Top of RECORDS FOR THIS TASK

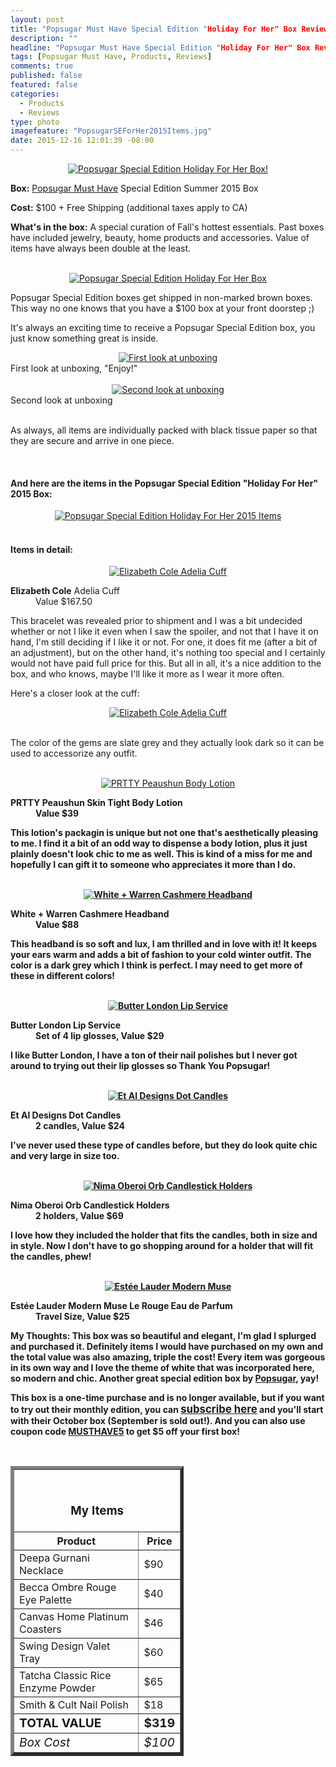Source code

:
 ```yaml
---
layout: post
title: "Popsugar Must Have Special Edition "Holiday For Her" Box Review!"
description: ""
headline: "Popsugar Must Have Special Edition "Holiday For Her" Box Review!"
tags: [Popsugar Must Have, Products, Reviews]
comments: true
published: false
featured: false
categories: 
  - Products
  - Reviews
type: photo
imagefeature: "PopsugarSEForHer2015Items.jpg"
date: 2015-12-16 12:01:39 -08:00
---
```


<center><a href="http://popsu.gr/vXrB" target="_blank">
<img src="/images/PopsugarSEForHer2015Box.jpg" border="0" style="border:none;max-width:100%;" alt="Popsugar Special Edition Holiday For Her Box!" />
</a></center>

<p><b>Box:</b> <a href="http://popsu.gr/vXrB" target="_blank">Popsugar Must Have</a> Special Edition Summer 2015 Box</p>
<p><b>Cost:</b> $100 + Free Shipping (additional taxes apply to CA)</p>
<p><b>What's in the box:</b> A special curation of Fall's hottest essentials. Past boxes have included jewelry, beauty, home products and accessories. Value of items have always been double at the least.</p>
<br>

<center><a href="http://popsu.gr/vXrB" target="_blank">
<img src="/images/PopsugarSEForHer2015Package.jpg" border="0" style="border:none;max-width:100%;" alt="Popsugar Special Edition Holiday For Her Box" />
</a></center>
<p>Popsugar Special Edition boxes get shipped in non-marked brown boxes. This way no one knows that you have a $100 box at your front doorstep ;)</p>

<p>It's always an exciting time to receive a Popsugar Special Edition box, you just know something great is inside.</p>

<center><a href="http://popsu.gr/vXrB" target="_blank">
<img src="/images/PopsugarSEForHer2015OpenBox.jpg" border="0" style="border:none;max-width:100%;" alt="First look at unboxing" />
</a></center>
<figcaption>First look at unboxing, "Enjoy!"</figcaption>
<br>

<center><a href="http://popsu.gr/vXrB" target="_blank">
<img src="/images/PopsugarSEForHer2015OpenBox2.jpg" border="0" style="border:none;max-width:100%;" alt="Second look at unboxing" />
</a></center>
<figcaption>Second look at unboxing</figcaption>
<br>

<p>As always, all items are individually packed with black tissue paper so that they are secure and arrive in one piece.</p>

<br>

<H4>And here are the items in the Popsugar Special Edition "Holiday For Her" 2015 Box:</H4>
<center><a href="http://popsu.gr/vXrB" target="_blank">
<img src="/images/PopsugarSEForHer2015Items.jpg" border="0" style="border:none;max-width:100%;" alt="Popsugar Special Edition Holiday For Her 2015 Items" />
</a></center>
<br>

<H4>Items in detail:</H4>

<center><a href="http://popsu.gr/vXrB" target="_blank">
<img src="/images/PopsugarSEForHer2015ElizabethCole.jpg" border="0" style="border:none;max-width:100%;" alt="Elizabeth Cole Adelia Cuff" />
</a></center>

<DL>
<DT><b>Elizabeth Cole</b> Adelia Cuff</DT>
<DD>Value $167.50</DD>
</DL>

<p>This bracelet was revealed prior to shipment and I was a bit undecided whether or not I like it even when I saw the spoiler, and not that I have it on hand, I'm still deciding if I like it or not. For one, it does fit me (after a bit of an adjustment), but on the other hand, it's nothing too special and I certainly would not have paid full price for this. But all in all, it's a nice addition to the box, and who knows, maybe I'll like it more as I wear it more often.</p>

<p>Here's a closer look at the cuff:</p>
<center><a href="http://popsu.gr/vXrB" target="_blank">
<img src="/images/PopsugarSEForHer2015ElizabethCole2.jpg" border="0" style="border:none;max-width:100%;" alt="Elizabeth Cole Adelia Cuff" />
</a></center>
<br>

<p>The color of the gems are slate grey and they actually look dark so it can be used to accessorize any outfit.</p>

<br>

<center><a href="http://popsu.gr/vXrB" target="_blank">
<img src="/images/PopsugarSEForHer2015PRTTYPeashun.jpg" border="0" style="border:none;max-width:100%;" alt="PRTTY Peaushun Body Lotion" />
</a></center>

<DL>
<DT><b>PRTTY Peaushun Skin Tight Body Lotion</DT>
<DD>Value $39</DD>
</DL>

<p>This lotion's packagin is unique but not one that's aesthetically pleasing to me. I find it a bit of an odd way to dispense a body lotion, plus it just plainly doesn't look chic to me as well. This is kind of a miss for me and hopefully I can gift it to someone who appreciates it more than I do.</p>

<br>

<center><a href="http://popsu.gr/vXrB" target="_blank">
<img src="/images/PopsugarSEForHer2015WhiteWarren.jpg" border="0" style="border:none;max-width:100%;" alt="White + Warren Cashmere Headband" />
</a></center>
<DL>
<DT><b>White + Warren</b> Cashmere Headband</DT>
<DD>Value $88</DD>
</DL>

<p>This headband is so soft and lux, I am thrilled and in love with it! It keeps your ears warm and adds a bit of fashion to your cold winter outfit. The color is a dark grey which I think is perfect. I may need to get more of these in different colors!</p>
<br>

<center><a href="http://popsu.gr/vXrB" target="_blank">
<img src="/images/PopsugarSEForHer2015ButterLondon.jpg" border="0" style="border:none;max-width:100%;" alt="Butter London Lip Service" />
</a></center>

<DL>
<DT><b>Butter London</b> Lip Service</DT>
<DD>Set of 4 lip glosses, Value $29</DD>
</DL>

<p>I like Butter London, I have a ton of their nail polishes but I never got around to trying out their lip glosses so Thank You Popsugar!</p>
<br>

<center><a href="http://popsu.gr/vXrB" target="_blank">
<img src="/images/PopsugarSEForHer2015EtAl.jpg" border="0" style="border:none;max-width:100%;" alt="Et Al Designs Dot Candles" />
</a></center>
<DL>
<DT><b>Et Al</b> Designs Dot Candles</DT>
<DD>2 candles, Value $24</DD>
</DL>

<p>I've never used these type of candles before, but they do look quite chic and very large in size too.</p>

<br>

<center><a href="http://popsu.gr/vXrB" target="_blank">
<img src="/images/PopsugarSEForHer2015NimaOberoi.jpg" border="0" style="border:none;max-width:100%;" alt="Nima Oberoi Orb Candlestick Holders" />
</a></center>
<DL>
<DT><b>Nima Oberoi</b> Orb Candlestick Holders</DT>
<DD>2 holders, Value $69</DD>
</DL>

<p>I love how they included the holder that fits the candles, both in size and in style. Now I don't have to go shopping around for a holder that will fit the candles, phew!</p>

<br>

<center><a href="http://popsu.gr/vXrB" target="_blank">
<img src="/images/PopsugarSEForHer2015ModernMuse.jpg" border="0" style="border:none;max-width:100%;" alt="Estée Lauder Modern Muse" />
</a></center>
<DL>
<DT><b>Estée Lauder</b> Modern Muse Le Rouge Eau de Parfum</DT>
<DD>Travel Size, Value $25</DD>
</DL>

<p><i class="icon-exclamation-sign"></i><b> My Thoughts:</b> This box was so beautiful and elegant, I'm glad I splurged and purchased it. Definitely items I would have purchased on my own and the total value was also amazing, triple the cost! Every item was gorgeous in its own way and I love the theme of white that was incorporated here, so modern and chic. Another great special edition box by <a href="http://popsu.gr/vXrB" target="_blank">Popsugar</a>, yay!</p>

<p>This box is a one-time purchase and is no longer available, but if you want to try out their monthly edition, you can <a href="http://popsu.gr/vXrB" target="_blank"><big>subscribe here</big></a> and you'll start with their October box (September is sold out!). And you can also use coupon code <a href="http://popsu.gr/vXrB" target="_blank">MUSTHAVE5</a> to get $5 off your first box!</p>
<br>

<TABLE  BORDER="5" style="width:55%">
   <TR>
      <TH COLSPAN="2">
         <H3><BR><center>My Items</center></H3>
      </TH>
   </TR>
      <TH>Product</TH>
      <TH>Price</TH>
  <TR>
      <TD>Deepa Gurnani Necklace</TD>
      <TD>$90</TD>
   </TR>
   <TR>
      <TD>Becca Ombre Rouge Eye Palette</TD>
      <TD>$40</TD>
   </TR>
    <TR>
      <TD>Canvas Home Platinum Coasters</TD>
      <TD>$46</TD>
   </TR>
    <TR>
      <TD>Swing Design Valet Tray</TD>
      <TD>$60</TD>
   </TR>
    <TR>
      <TD>Tatcha Classic Rice Enzyme Powder</TD>
      <TD>$65</TD>
   </TR>
   <TR>
      <TD>Smith & Cult Nail Polish</TD>
      <TD>$18</TD>
   </TR>
   <TR>
      <TD><b><big>TOTAL VALUE</big></b></TD>
      <TD><b><big>$319</big></b></TD>
   </TR>
   <TR>
      <TD><i><big>Box Cost</big></i></TD>
      <TD><i><big>$100</big></i></TD>
   </TR>
</TABLE>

Bottom of RECORDS FOR THIS TASK

YOUR ASSIGNMENT ▸ Go through the data above and print exactly the lines from its first line through the line holding "<p><b>Cost:</b> $100 +", both included, leaving pictures aside.

YOUR RESPONSE ▸
Source code

:
 ```yaml
---
layout: post
title: "Popsugar Must Have Special Edition "Holiday For Her" Box Review!"
description: ""
headline: "Popsugar Must Have Special Edition "Holiday For Her" Box Review!"
tags: [Popsugar Must Have, Products, Reviews]
comments: true
published: false
featured: false
categories: 
  - Products
  - Reviews
type: photo
imagefeature: "PopsugarSEForHer2015Items.jpg"
date: 2015-12-16 12:01:39 -08:00
---
```


<center><a href="http://popsu.gr/vXrB" target="_blank">
<img src="/images/PopsugarSEForHer2015Box.jpg" border="0" style="border:none;max-width:100%;" alt="Popsugar Special Edition Holiday For Her Box!" />
</a></center>

<p><b>Box:</b> <a href="http://popsu.gr/vXrB" target="_blank">Popsugar Must Have</a> Special Edition Summer 2015 Box</p>
<p><b>Cost:</b> $100 + Free Shipping (additional taxes apply to CA)</p>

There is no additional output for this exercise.